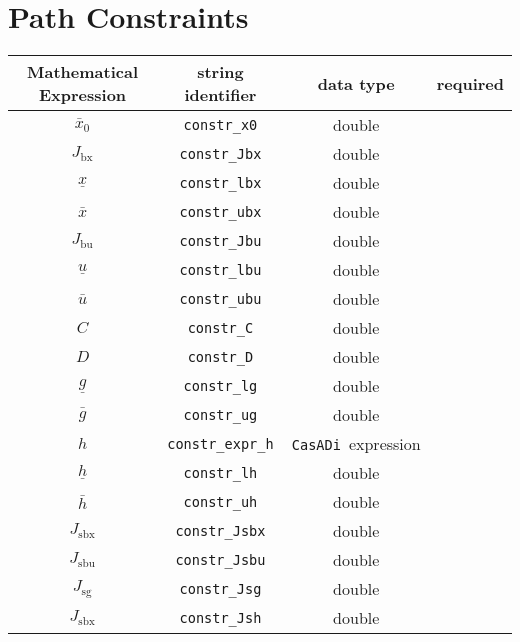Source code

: \documentclass{article}
\newcommand{\code}[1]{\texttt{#1}}
\newcommand{\casadi}{\texttt{CasADi}}
\newcommand{\ind}[1]{_{\textrm{#1}}}
\begin{document}
\section{Path Constraints}
\begin{table}[h]
	\centering
	\begin{tabular}{|c|c|c|c|}
		\toprule
		Mathematical Expression & string identifier & data type & required \\ \midrule
		$ \bar{x}_0 $ & \code{constr\_x0} & double & \mandatory \\ \midrule
		$J_{\textrm{bx}}$ & \code{constr\_Jbx}    & double  & \optional  \\
		$\underline{x} $    & \code{constr\_lbx}     & double  & \optional  \\
		$\bar{x} $         & \code{constr\_ubx}     & double  & \optional   \\ \midrule
		$J_{\textrm{bu}}$ & \code{constr\_Jbu}    & double  & \optional    \\
		$\underline{u} $    & \code{constr\_lbu}     & double   & \optional   \\
		$\bar{u} $         & \code{constr\_ubu}     & double  & \optional   \\ \midrule
		$C$ & \code{constr\_C}    & double  & \optional    \\
		$D $    & \code{constr\_D}     & double    \\
		$\underline{g} $    & \code{constr\_lg}     & double  & \optional    \\
		$\bar{g} $         & \code{constr\_ug}     & double  & \optional   \\ \midrule
		$ h $ & \code{constr\_expr\_h}    & \casadi~expression  & \optional   \\
		$\underline{h} $    & \code{constr\_lh}     & double   & \optional   \\
		$\bar{h} $         & \code{constr\_uh}     & double  & \optional   \\ \midrule
		$ J\ind{sbx} $ & \code{constr\_Jsbx} & double & \optional  \\
		$ J\ind{sbu} $ & \code{constr\_Jsbu} & double  & \optional \\
		$ J\ind{sg} $ & \code{constr\_Jsg} & double & \optional  \\
		$ J\ind{sbx} $ & \code{constr\_Jsh} & double  & \optional  \\
		\bottomrule
	\end{tabular}
\end{table}
\end{document}
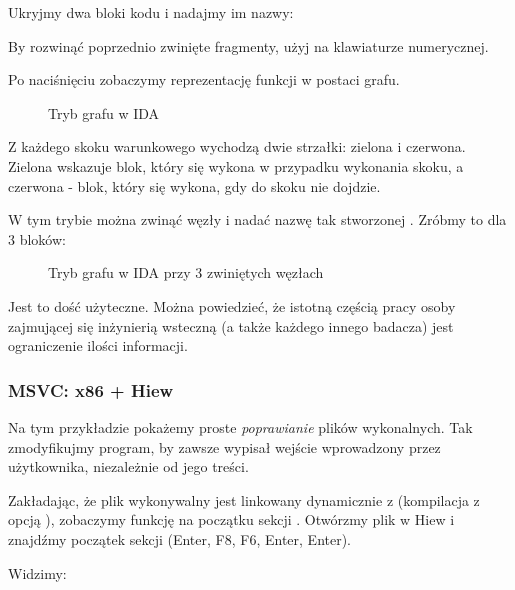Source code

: Ukryjmy dwa bloki kodu i nadajmy im nazwy:



By rozwinąć poprzednio zwinięte fragmenty, użyj  na klawiaturze numerycznej.

\clearpage
Po naciśnięciu  zobaczymy reprezentację funkcji w postaci grafu.

\begin{figure}[H]
\centering
{}
\caption{Tryb grafu w IDA}
\label{fig:ex3_IDA_1}
\end{figure}

Z każdego skoku warunkowego wychodzą dwie strzałki: zielona i czerwona.
Zielona wskazuje blok, który się wykona w przypadku wykonania skoku, a czerwona - blok, który się wykona, gdy do skoku nie dojdzie.

\clearpage
W tym trybie można zwinąć węzły i nadać nazwę tak stworzonej .
Zróbmy to dla 3 bloków:

\begin{figure}[H]
\centering
{}
\caption{Tryb grafu w IDA przy 3 zwiniętych węzłach}
\label{fig:ex3_IDA_2}
\end{figure}

Jest to dość użyteczne.
Można powiedzieć, że istotną częścią pracy osoby zajmującej się inżynierią wsteczną (a także każdego innego badacza) jest ograniczenie ilości informacji.



\clearpage
\subsubsection{MSVC: x86 + Hiew}

Na tym przykładzie pokażemy proste \emph{poprawianie} plików wykonalnych.
Tak zmodyfikujmy program, by zawsze wypisał wejście wprowadzony przez użytkownika, niezależnie od jego treści.

Zakładając, że plik wykonywalny jest linkowany dynamicznie z  (kompilacja z opcją ),
zobaczymy funkcję \main na początku sekcji .
Otwórzmy plik w Hiew i znajdźmy początek sekcji  (Enter, F8, F6, Enter, Enter).

Widzimy:

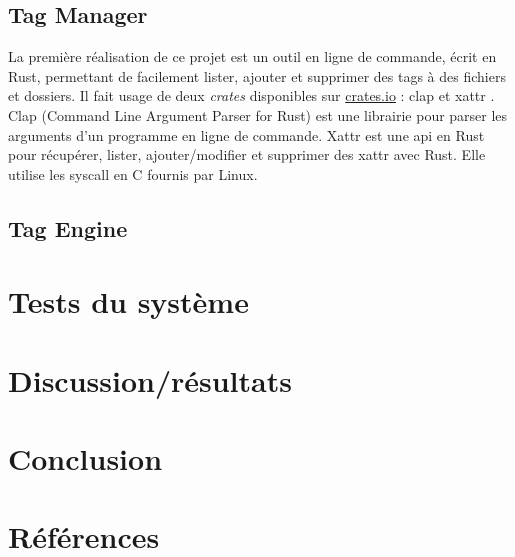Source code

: \documentclass[a4paper, 12pt]{article}
\begin{document}
\subsection{Tag Manager}
La première réalisation de ce projet est un outil en ligne de commande, écrit en Rust, permettant 
de facilement lister, ajouter et supprimer des tags à des fichiers et dossiers. Il fait usage de 
deux \textit{crates} disponibles sur \href{https://crates.io}{crates.io} : clap \cite{ref22} et 
xattr \cite{ref23}. Clap (Command Line Argument Parser for Rust) est une librairie pour parser 
les arguments d'un programme en ligne de commande. Xattr est une \acrshort{api} en Rust pour récupérer, lister, 
ajouter/modifier et supprimer des \acrshort{xattr} avec Rust. Elle utilise les \acrshort{syscall} 
en C fournis par Linux.

\subsection{Tag Engine}\label{tag_engine_realisation}
\cite{ref26}
\newpage

\section{Tests du système} %
\newpage

\section{Discussion/résultats} %

\newpage

\section{Conclusion} %


\newpage
\section{Références} %


\end{document}

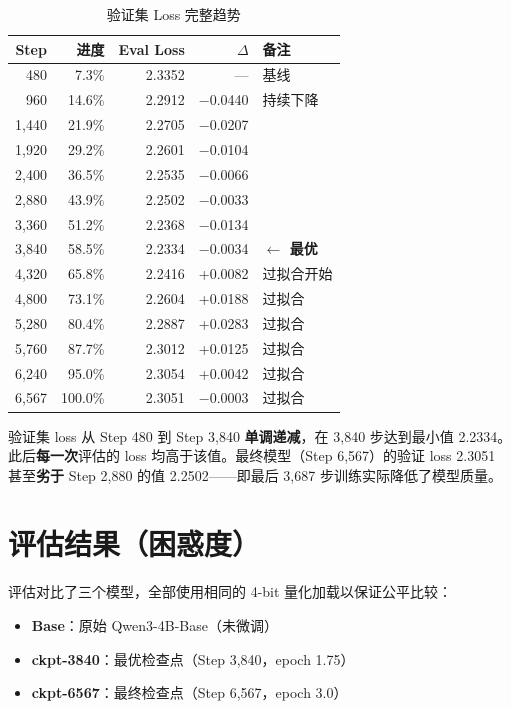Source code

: \documentclass[12pt,a4paper]{ctexart}
\begin{document}
\begin{table}[htbp]\centering
\caption{验证集 Loss 完整趋势}
\begin{tabular}{@{}rrrrl@{}}
\toprule
\textbf{Step} & \textbf{进度} & \textbf{Eval Loss} & \textbf{$\Delta$} & \textbf{备注} \\
\midrule
480   & 7.3\%  & 2.3352 & ---      & 基线 \\
960   & 14.6\% & 2.2912 & $-$0.0440 & 持续下降 \\
1,440 & 21.9\% & 2.2705 & $-$0.0207 & \\
1,920 & 29.2\% & 2.2601 & $-$0.0104 & \\
2,400 & 36.5\% & 2.2535 & $-$0.0066 & \\
2,880 & 43.9\% & 2.2502 & $-$0.0033 & \\
3,360 & 51.2\% & 2.2368 & $-$0.0134 & \\
3,840 & 58.5\% & 2.2334 & $-$0.0034 & \textbf{$\leftarrow$ 最优} \\
4,320 & 65.8\% & 2.2416 & +0.0082  & 过拟合开始 \\
4,800 & 73.1\% & 2.2604 & +0.0188  & 过拟合 \\
5,280 & 80.4\% & 2.2887 & +0.0283  & 过拟合 \\
5,760 & 87.7\% & 2.3012 & +0.0125  & 过拟合 \\
6,240 & 95.0\% & 2.3054 & +0.0042  & 过拟合 \\
6,567 & 100.0\%& 2.3051 & $-$0.0003 & 过拟合 \\
\bottomrule
\end{tabular}
\end{table}

验证集 loss 从 Step 480 到 Step 3,840 \textbf{单调递减}，在 3,840 步达到最小值 2.2334。此后\textbf{每一次}评估的 loss 均高于该值。最终模型（Step 6,567）的验证 loss 2.3051 甚至\textbf{劣于} Step 2,880 的值 2.2502——即最后 3,687 步训练实际降低了模型质量。

\section{评估结果（困惑度）}

评估对比了三个模型，全部使用相同的 4-bit 量化加载以保证公平比较：
\begin{itemize}[nosep]
    \item \textbf{Base}：原始 Qwen3-4B-Base（未微调）
    \item \textbf{ckpt-3840}：最优检查点（Step 3,840，epoch 1.75）
    \item \textbf{ckpt-6567}：最终检查点（Step 6,567，epoch 3.0）
\end{itemize}
\end{document}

* **WHAT THE EXERCISE ASKS**: Taking the entries above, write out exactly the lines starting with the line containing "1,920 & 29.2\% & 2.2601 & $-$0.0104 & \\" and going on through the line containing "4,800 & 73.1\%", both included, and nothing else.

* **ANSWER FOR THE TASK**:
1,920 & 29.2\% & 2.2601 & $-$0.0104 & \\
2,400 & 36.5\% & 2.2535 & $-$0.0066 & \\
2,880 & 43.9\% & 2.2502 & $-$0.0033 & \\
3,360 & 51.2\% & 2.2368 & $-$0.0134 & \\
3,840 & 58.5\% & 2.2334 & $-$0.0034 & \textbf{$\leftarrow$ 最优} \\
4,320 & 65.8\% & 2.2416 & +0.0082  & 过拟合开始 \\
4,800 & 73.1\% & 2.2604 & +0.0188  & 过拟合 \\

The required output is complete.